Working With Your Biomedical KG

9 minute read

Published:

As a data scientist, a student needing to perform data science tasks, you may be interested to work on Knowledge Graphs (KG). The past decades, the biomedical research community has been working on the development of Knowledge Graphs to represent complex biomedical data. In this post, we will discover how you could start working with Knowledge Graphs and Biomedical KG.

Introduction

For whom?

This post is for anyone interested in data science tasks (data modelization, data analysis, etc.), who wants to work on KGs. To follow this post, you will need to have good programming knowledge (we may have a few command lines to do), and a good understanding of data science and data wrangling techniques.

Understanding the difference between a KG and a dataset

When we work in data science, we work on “data”. “data” can come from many places: databases, APIs, web scraping, experiments…etc. A lot of data points are unstructured and need to be transformed through data wrangling (curation, cleaning, transformation). Once that done, we have a dataset to work with. We start making hypotheses, testing those hypotheses, fitting models to create “knowledge”: association of variables, causality…etc. We therefore derive “knowledge” from our data : links between variables, as concepts, backed up with statistical evidence from our data modeling.

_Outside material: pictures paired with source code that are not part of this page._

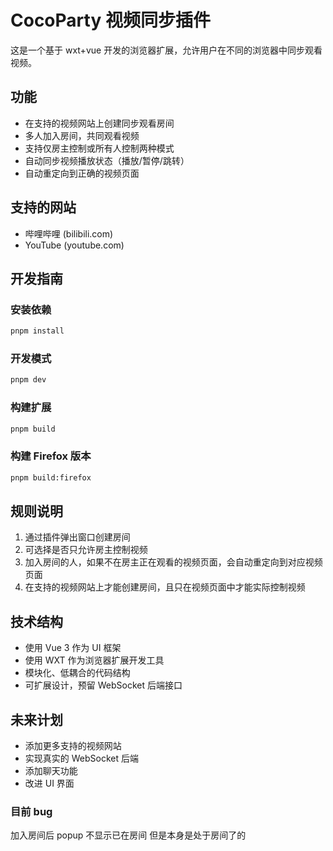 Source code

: # CocoParty 视频同步插件

这是一个基于 wxt+vue 开发的浏览器扩展，允许用户在不同的浏览器中同步观看视频。

## 功能

- 在支持的视频网站上创建同步观看房间
- 多人加入房间，共同观看视频
- 支持仅房主控制或所有人控制两种模式
- 自动同步视频播放状态（播放/暂停/跳转）
- 自动重定向到正确的视频页面

## 支持的网站

- 哔哩哔哩 (bilibili.com)
- YouTube (youtube.com)

## 开发指南

### 安装依赖

```bash
pnpm install
```

### 开发模式

```bash
pnpm dev
```

### 构建扩展

```bash
pnpm build
```

### 构建 Firefox 版本

```bash
pnpm build:firefox
```

## 规则说明

1. 通过插件弹出窗口创建房间
2. 可选择是否只允许房主控制视频
3. 加入房间的人，如果不在房主正在观看的视频页面，会自动重定向到对应视频页面
4. 在支持的视频网站上才能创建房间，且只在视频页面中才能实际控制视频

## 技术结构

- 使用 Vue 3 作为 UI 框架
- 使用 WXT 作为浏览器扩展开发工具
- 模块化、低耦合的代码结构
- 可扩展设计，预留 WebSocket 后端接口

## 未来计划

- 添加更多支持的视频网站
- 实现真实的 WebSocket 后端
- 添加聊天功能
- 改进 UI 界面

### 目前 bug

加入房间后 popup 不显示已在房间 但是本身是处于房间了的

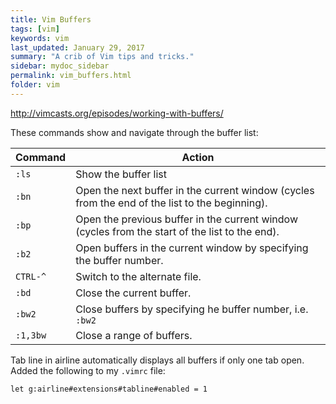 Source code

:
 ```yaml
---
title: Vim Buffers 
tags: [vim]
keywords: vim 
last_updated: January 29, 2017
summary: "A crib of Vim tips and tricks."
sidebar: mydoc_sidebar
permalink: vim_buffers.html
folder: vim 
---
```


<http://vimcasts.org/episodes/working-with-buffers/>

These commands show and navigate through the buffer list:

Command  | Action
----     |  ------
`:ls` |  Show the buffer list
`:bn` | Open the next buffer in the current window (cycles from the end of the list to the beginning).
`:bp` |  Open the previous buffer in the current window (cycles from the start of the list to the end).
`:b2` |  Open buffers in the current window by specifying the buffer number.
`CTRL-^` |   Switch to the alternate file.
`:bd` | Close the current buffer.
`:bw2` | Close buffers by specifying he buffer number, i.e. `:bw2`
`:1,3bw` | Close a range of buffers.

Tab line in airline automatically displays all buffers if only one tab open. Added the following to my `.vimrc` file:

```
let g:airline#extensions#tabline#enabled = 1
```

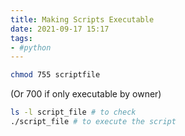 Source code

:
 ```yaml
---
title: Making Scripts Executable
date: 2021-09-17 15:17
tags:
- #python
---
```


```bash
chmod 755 scriptfile
```

(Or 700 if only executable by owner)

```bash
ls -l script_file # to check 
./script_file # to execute the script
```
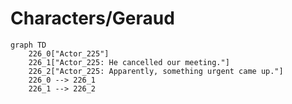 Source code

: # Characters/Geraud


```mermaid
graph TD
    226_0["Actor_225"]
    226_1["Actor_225: He cancelled our meeting."]
    226_2["Actor_225: Apparently, something urgent came up."]
    226_0 --> 226_1
    226_1 --> 226_2
``` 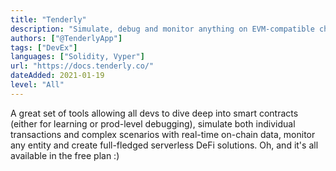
 ```yaml
---
title: "Tenderly"
description: "Simulate, debug and monitor anything on EVM-compatible chains"
authors: ["@TenderlyApp"]
tags: ["DevEx"]
languages: ["Solidity, Vyper"]
url: "https://docs.tenderly.co/"
dateAdded: 2021-01-19
level: "All"
---
```


A great set of tools allowing all devs to dive deep into smart contracts (either for learning or prod-level debugging), simulate both individual transactions and complex scenarios with real-time on-chain data, monitor any entity and create full-fledged serverless DeFi solutions. Oh, and it's all available in the free plan :)
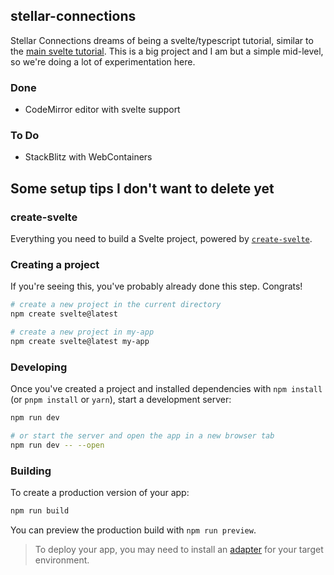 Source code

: ## stellar-connections

Stellar Connections dreams of being a svelte/typescript tutorial, similar to the [main svelte tutorial](https://learn.svelte.dev/tutorial/welcome-to-svelte).
This is a big project and I am but a simple mid-level, so we're doing a lot of experimentation here.

### Done

- CodeMirror editor with svelte support

### To Do

- StackBlitz with WebContainers

## Some setup tips I don't want to delete yet

### create-svelte

Everything you need to build a Svelte project, powered by [`create-svelte`](https://github.com/sveltejs/kit/tree/main/packages/create-svelte).

### Creating a project

If you're seeing this, you've probably already done this step. Congrats!

```bash
# create a new project in the current directory
npm create svelte@latest

# create a new project in my-app
npm create svelte@latest my-app
```

### Developing

Once you've created a project and installed dependencies with `npm install` (or `pnpm install` or `yarn`), start a development server:

```bash
npm run dev

# or start the server and open the app in a new browser tab
npm run dev -- --open
```

### Building

To create a production version of your app:

```bash
npm run build
```

You can preview the production build with `npm run preview`.

> To deploy your app, you may need to install an [adapter](https://kit.svelte.dev/docs/adapters) for your target environment.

Knowledge is often represented as a graph: nodes and edges, with nodes representing concepts and edges representing associations between concepts. Essentially, the KG is many datasets distilled to what we learnt from them conceptually. When we work at the level of KGs, we aim at studying the topology of this graph: what are the most connected concepts, can we learn new things from what is existing? …etc.

What is the content?

In this post, we will cover the following steps:

  • Download Neo4j (if you do not have it already!)
  • Download a biomedical KG (if you do not have one already!)
  • The different formats of biomedical knowledge graphs with a focus on .jsonl
  • Importing your KG to explore through Neo4j
  • Exploring your KG

This post is not meant to be exhaustive, but rather as a starting point. We will not review all places where you can get a KG, nor all existing formats, nor all ways you can explore it or use it to develop. But we will provide you with the tools and knowledge on how to get started.

Let’s dive in

Getting a biomedical KG to work on

Go to: KG registry on KGhub For this tutorial, I will use the BioLink KG called RTX-KG2 This biomedical KG has been published and you should feel free to use it for your science! There are 2 .jsonl files to download:

  • ….nodes.jsonl.gz
  • ….edges.jsonl.gz Unpack them in your working directory.

The .jsonl format

Importing the KG as a database

  1. Download Neo4j

Neo4j desktop is an open-source graph visualization tool. Download Neo4j desktop free version here It will appear, after installation in your root folder under .Neo4jDesktop2/

  1. Creating a new, empty database in Neo4j Now, let’s create “a local graph database instance”: On the left side panel, under Data services, click on “Local instances” and then “Create instance”. You will need to give a name and a password:
    Instance name : RTX-KG2
    Password : *****
    

    Click create. The instance will take a few minutes to get created and then starts RUNNING automatically. On your instance, you will see a … button with the plugin option. Click on plugin and install the APOC plugin. Then restart your instance (either click on restart or stop, wait for it to stop and then play buttons).

Under your instance you can see 2 databases. The work we will do is on the one called neo4j (do not bother with the system one). In your root folder .Neo4jDesktop2/ under Data/dbmss you will see a new foler staring with dbmss-.... which is your new database. Navigate to .Neo4jDesktop2/Data/dbmss-.../conf and add a file without extension called apoc.conf and write inside:

apoc.import.file.enabled=true

Navigate to .Neo4jDesktop2/Data/dbmss-.../ and create a folder called import

  1. Chunking your KG KGs can be very large, so it’s a good idea to break your KG into smaller chunks for importing it. The size of the chunk will be dependent on your (local) RAM capacity. See section 3. to evaluate it as you may need to build smaller chunk sizes to accomodate your hardware.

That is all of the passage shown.